WHAT TO PRODUCE:
Your answer must be an exact copy of the records below, minus any images.

[EXCERPTED RECORDS]

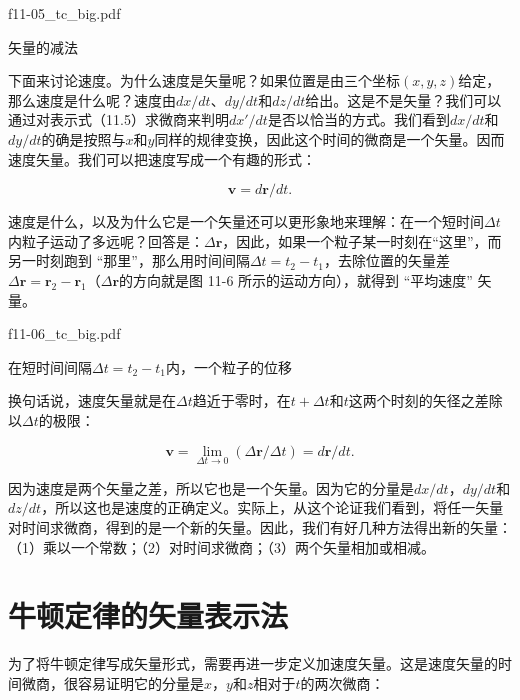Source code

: \documentclass[12pt,oneside]{book}
\providecommand{\FLPvec}[1]{\boldsymbol{#1}}
\providecommand{\FLPr}[0]{\FLPvec{r}}
\providecommand{\FLPv}[0]{\FLPvec{v}}
\begin{document}
\begin{fig}{f11-05_tc_big.pdf}
\caption{矢量的减法}
\label{fig:图11-5}
\end{fig}


下面来讨论速度。为什么速度是矢量呢？如果位置是由三个坐标$(x, y, z)$给定，那么速度是什么呢？速度由$dx/dt$、$dy/dt$和$dz/dt$给出。这是不是矢量？我们可以通过对表示式（11.5）求微商来判明$dx'/dt$是否以恰当的方式。我们看到$dx/dt$和$dy/dt$的确是按照与$x$和$y$同样的规律变换，因此这个时间的微商是一个矢量。因而速度矢量。我们可以把速度写成一个有趣的形式：

\begin{equation*}
\FLPv=d\FLPr/dt.
\end{equation*}

速度是什么，以及为什么它是一个矢量还可以更形象地来理解：在一个短时间$\Delta t$内粒子运动了多远呢？回答是：$\Delta\boldsymbol{r}$，因此，如果一个粒子某一时刻在“这里”，而另一时刻跑到 “那里”，那么用时间间隔$\Delta t = t_2 - t_1$，去除位置的矢量差$\Delta\boldsymbol{r} = \boldsymbol{r}_2 - \boldsymbol{r}_1$（$\Delta\boldsymbol{r}$的方向就是图 11-6 所示的运动方向），就得到 “平均速度” 矢量。

\begin{fig}{f11-06_tc_big.pdf}
\caption{在短时间间隔$ \Delta t = t_2 - t_1 $内，一个粒子的位移}
\label{fig:图11-6}
\end{fig}



换句话说，速度矢量就是在$\Delta t$趋近于零时，在$t + \Delta t$和$t$这两个时刻的矢径之差除以$\Delta t$的极限：


\begin{equation}
\label{Eq:I:11:10}
\FLPv=\lim_{\Delta t\to0}(\Delta\FLPr/\Delta t)=d\FLPr/dt.
\end{equation}

因为速度是两个矢量之差，所以它也是一个矢量。因为它的分量是$dx/dt$，$dy/dt$和$dz/dt$，所以这也是速度的正确定义。实际上，从这个论证我们看到，将任一矢量对时间求微商，得到的是一个新的矢量。因此，我们有好几种方法得出新的矢量：（1）乘以一个常数；（2）对时间求微商；（3）两个矢量相加或相减。



\section{牛顿定律的矢量表示法}
为了将牛顿定律写成矢量形式，需要再进一步定义加速度矢量。这是速度矢量的时间微商，很容易证明它的分量是$x$，$y$和$z$相对于$t$的两次微商：
\end{document}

[/EXCERPTED RECORDS]

ANSWER SPACE:
Source code

: \documentclass[12pt,oneside]{book}
\providecommand{\FLPvec}[1]{\boldsymbol{#1}}
\providecommand{\FLPr}[0]{\FLPvec{r}}
\providecommand{\FLPv}[0]{\FLPvec{v}}
\begin{document}
\begin{fig}{f11-05_tc_big.pdf}
\caption{矢量的减法}
\label{fig:图11-5}
\end{fig}


下面来讨论速度。为什么速度是矢量呢？如果位置是由三个坐标$(x, y, z)$给定，那么速度是什么呢？速度由$dx/dt$、$dy/dt$和$dz/dt$给出。这是不是矢量？我们可以通过对表示式（11.5）求微商来判明$dx'/dt$是否以恰当的方式。我们看到$dx/dt$和$dy/dt$的确是按照与$x$和$y$同样的规律变换，因此这个时间的微商是一个矢量。因而速度矢量。我们可以把速度写成一个有趣的形式：

\begin{equation*}
\FLPv=d\FLPr/dt.
\end{equation*}

速度是什么，以及为什么它是一个矢量还可以更形象地来理解：在一个短时间$\Delta t$内粒子运动了多远呢？回答是：$\Delta\boldsymbol{r}$，因此，如果一个粒子某一时刻在“这里”，而另一时刻跑到 “那里”，那么用时间间隔$\Delta t = t_2 - t_1$，去除位置的矢量差$\Delta\boldsymbol{r} = \boldsymbol{r}_2 - \boldsymbol{r}_1$（$\Delta\boldsymbol{r}$的方向就是图 11-6 所示的运动方向），就得到 “平均速度” 矢量。

\begin{fig}{f11-06_tc_big.pdf}
\caption{在短时间间隔$ \Delta t = t_2 - t_1 $内，一个粒子的位移}
\label{fig:图11-6}
\end{fig}



换句话说，速度矢量就是在$\Delta t$趋近于零时，在$t + \Delta t$和$t$这两个时刻的矢径之差除以$\Delta t$的极限：


\begin{equation}
\label{Eq:I:11:10}
\FLPv=\lim_{\Delta t\to0}(\Delta\FLPr/\Delta t)=d\FLPr/dt.
\end{equation}

因为速度是两个矢量之差，所以它也是一个矢量。因为它的分量是$dx/dt$，$dy/dt$和$dz/dt$，所以这也是速度的正确定义。实际上，从这个论证我们看到，将任一矢量对时间求微商，得到的是一个新的矢量。因此，我们有好几种方法得出新的矢量：（1）乘以一个常数；（2）对时间求微商；（3）两个矢量相加或相减。



\section{牛顿定律的矢量表示法}
为了将牛顿定律写成矢量形式，需要再进一步定义加速度矢量。这是速度矢量的时间微商，很容易证明它的分量是$x$，$y$和$z$相对于$t$的两次微商：
\end{document}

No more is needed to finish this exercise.